### Data provided

..............................

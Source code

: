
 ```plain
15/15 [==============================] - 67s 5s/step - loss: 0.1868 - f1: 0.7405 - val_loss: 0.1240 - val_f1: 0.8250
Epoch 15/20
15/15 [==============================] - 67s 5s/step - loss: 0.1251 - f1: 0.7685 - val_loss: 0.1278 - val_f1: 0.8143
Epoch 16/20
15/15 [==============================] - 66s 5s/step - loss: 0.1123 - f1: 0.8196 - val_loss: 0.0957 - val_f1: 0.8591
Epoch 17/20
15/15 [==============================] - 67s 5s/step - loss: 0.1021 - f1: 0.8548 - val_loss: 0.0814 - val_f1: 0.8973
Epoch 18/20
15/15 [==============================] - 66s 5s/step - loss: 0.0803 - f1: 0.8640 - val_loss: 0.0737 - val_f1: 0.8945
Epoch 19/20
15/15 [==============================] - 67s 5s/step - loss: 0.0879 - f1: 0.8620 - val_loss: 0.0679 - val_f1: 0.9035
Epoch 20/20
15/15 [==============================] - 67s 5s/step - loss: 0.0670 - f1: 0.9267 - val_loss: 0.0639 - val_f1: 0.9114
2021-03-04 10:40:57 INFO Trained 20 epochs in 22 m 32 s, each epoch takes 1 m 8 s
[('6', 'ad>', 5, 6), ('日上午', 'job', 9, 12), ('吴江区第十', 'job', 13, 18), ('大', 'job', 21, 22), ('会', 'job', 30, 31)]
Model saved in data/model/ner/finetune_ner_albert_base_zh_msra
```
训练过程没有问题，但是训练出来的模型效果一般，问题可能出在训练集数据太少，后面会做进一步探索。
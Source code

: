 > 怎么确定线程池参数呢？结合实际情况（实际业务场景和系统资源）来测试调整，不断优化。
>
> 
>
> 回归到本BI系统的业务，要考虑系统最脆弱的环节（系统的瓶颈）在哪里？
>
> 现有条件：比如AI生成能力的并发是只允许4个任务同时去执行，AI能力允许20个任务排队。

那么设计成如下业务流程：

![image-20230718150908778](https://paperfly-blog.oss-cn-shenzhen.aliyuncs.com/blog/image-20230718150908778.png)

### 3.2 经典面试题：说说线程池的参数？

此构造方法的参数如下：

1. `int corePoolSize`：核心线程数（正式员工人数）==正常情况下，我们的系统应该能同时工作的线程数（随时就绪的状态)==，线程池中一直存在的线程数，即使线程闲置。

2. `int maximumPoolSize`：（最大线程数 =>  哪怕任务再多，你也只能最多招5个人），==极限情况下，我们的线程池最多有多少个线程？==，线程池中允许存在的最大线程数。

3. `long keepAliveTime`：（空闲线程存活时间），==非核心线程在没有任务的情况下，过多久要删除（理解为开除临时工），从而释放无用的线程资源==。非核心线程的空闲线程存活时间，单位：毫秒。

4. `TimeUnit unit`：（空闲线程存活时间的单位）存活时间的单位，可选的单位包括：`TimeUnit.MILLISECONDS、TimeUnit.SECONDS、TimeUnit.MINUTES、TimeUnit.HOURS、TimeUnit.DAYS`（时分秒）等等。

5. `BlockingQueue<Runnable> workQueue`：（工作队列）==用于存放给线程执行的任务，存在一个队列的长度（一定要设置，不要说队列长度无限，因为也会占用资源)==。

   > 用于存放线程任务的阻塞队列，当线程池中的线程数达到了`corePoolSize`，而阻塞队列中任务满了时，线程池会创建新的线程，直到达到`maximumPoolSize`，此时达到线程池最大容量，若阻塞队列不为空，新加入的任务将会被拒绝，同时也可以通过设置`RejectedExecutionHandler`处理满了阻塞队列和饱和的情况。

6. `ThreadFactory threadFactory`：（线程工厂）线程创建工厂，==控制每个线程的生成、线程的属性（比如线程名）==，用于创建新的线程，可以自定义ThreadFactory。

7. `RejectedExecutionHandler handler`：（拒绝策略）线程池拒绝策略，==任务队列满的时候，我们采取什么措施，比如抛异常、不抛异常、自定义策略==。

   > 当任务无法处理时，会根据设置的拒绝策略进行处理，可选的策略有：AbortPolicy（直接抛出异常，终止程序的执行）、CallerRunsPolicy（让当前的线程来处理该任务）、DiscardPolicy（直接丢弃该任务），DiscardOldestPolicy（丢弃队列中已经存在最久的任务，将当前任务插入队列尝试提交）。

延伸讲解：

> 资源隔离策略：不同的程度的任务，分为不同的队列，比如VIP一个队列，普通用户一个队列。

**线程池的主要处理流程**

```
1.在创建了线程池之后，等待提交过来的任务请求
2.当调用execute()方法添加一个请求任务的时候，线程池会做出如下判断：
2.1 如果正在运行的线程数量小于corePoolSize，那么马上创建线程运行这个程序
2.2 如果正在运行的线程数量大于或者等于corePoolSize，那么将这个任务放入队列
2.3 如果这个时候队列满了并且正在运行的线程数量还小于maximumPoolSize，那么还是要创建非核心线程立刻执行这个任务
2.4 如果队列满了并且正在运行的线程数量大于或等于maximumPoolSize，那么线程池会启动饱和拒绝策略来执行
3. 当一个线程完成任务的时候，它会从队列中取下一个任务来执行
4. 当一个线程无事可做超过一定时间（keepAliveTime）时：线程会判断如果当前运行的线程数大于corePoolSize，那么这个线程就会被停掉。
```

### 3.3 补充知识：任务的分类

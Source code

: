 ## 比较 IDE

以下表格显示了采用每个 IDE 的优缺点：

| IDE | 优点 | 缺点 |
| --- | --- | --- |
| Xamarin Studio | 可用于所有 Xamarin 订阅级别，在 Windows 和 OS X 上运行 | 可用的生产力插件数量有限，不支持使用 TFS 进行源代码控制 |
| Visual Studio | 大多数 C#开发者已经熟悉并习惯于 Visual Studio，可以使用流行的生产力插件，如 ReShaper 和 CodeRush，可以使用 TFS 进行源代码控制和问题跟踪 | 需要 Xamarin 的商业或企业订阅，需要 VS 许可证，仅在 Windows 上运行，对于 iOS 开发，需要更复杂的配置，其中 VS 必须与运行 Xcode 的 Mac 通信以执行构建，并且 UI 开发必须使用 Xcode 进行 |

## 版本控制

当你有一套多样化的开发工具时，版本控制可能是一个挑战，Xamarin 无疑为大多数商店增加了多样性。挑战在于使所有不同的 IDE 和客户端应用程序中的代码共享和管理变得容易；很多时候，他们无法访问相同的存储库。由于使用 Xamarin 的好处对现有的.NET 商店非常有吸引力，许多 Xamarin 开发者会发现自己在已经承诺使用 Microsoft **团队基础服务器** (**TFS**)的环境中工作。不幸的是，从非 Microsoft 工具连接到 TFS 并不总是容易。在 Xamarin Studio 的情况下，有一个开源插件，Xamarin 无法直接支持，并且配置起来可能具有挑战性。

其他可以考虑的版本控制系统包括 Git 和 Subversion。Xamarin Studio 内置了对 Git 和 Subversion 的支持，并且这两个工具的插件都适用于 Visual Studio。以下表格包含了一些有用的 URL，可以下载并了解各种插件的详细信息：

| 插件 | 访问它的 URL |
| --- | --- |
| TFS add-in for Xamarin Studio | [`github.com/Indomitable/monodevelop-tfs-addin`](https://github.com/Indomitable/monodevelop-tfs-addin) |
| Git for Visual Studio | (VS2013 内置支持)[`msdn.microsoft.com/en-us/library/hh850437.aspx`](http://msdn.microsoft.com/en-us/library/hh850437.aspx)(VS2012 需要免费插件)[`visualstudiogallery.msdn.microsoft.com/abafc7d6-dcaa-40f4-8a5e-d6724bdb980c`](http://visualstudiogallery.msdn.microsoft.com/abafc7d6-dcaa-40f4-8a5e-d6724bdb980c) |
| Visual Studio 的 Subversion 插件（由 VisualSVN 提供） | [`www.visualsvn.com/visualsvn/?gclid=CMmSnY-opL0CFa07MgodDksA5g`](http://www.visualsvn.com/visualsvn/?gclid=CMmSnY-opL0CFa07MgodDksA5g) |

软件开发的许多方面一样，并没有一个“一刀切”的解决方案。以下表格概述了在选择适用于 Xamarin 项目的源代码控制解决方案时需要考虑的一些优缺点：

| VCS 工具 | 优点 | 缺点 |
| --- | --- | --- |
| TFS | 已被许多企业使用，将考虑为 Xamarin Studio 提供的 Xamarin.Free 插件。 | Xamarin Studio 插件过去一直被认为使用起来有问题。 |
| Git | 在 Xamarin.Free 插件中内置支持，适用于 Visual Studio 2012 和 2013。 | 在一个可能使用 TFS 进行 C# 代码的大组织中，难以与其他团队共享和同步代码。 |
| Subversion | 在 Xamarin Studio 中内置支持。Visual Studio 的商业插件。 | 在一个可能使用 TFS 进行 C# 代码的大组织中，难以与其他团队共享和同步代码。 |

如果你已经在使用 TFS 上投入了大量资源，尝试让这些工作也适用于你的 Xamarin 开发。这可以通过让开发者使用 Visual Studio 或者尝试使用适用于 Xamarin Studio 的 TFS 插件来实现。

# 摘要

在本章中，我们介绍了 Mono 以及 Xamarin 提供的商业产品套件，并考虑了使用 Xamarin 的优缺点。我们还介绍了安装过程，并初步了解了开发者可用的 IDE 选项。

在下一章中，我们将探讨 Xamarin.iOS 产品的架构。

..............................

### What to produce
Across the entries above, find the lines with the string "Free" and copy them.

### Task output
| TFS | 已被许多企业使用，将考虑为 Xamarin Studio 提供的 Xamarin.Free 插件。 | Xamarin Studio 插件过去一直被认为使用起来有问题。 |
| Git | 在 Xamarin.Free 插件中内置支持，适用于 Visual Studio 2012 和 2013。 | 在一个可能使用 TFS 进行 C# 代码的大组织中，难以与其他团队共享和同步代码。 |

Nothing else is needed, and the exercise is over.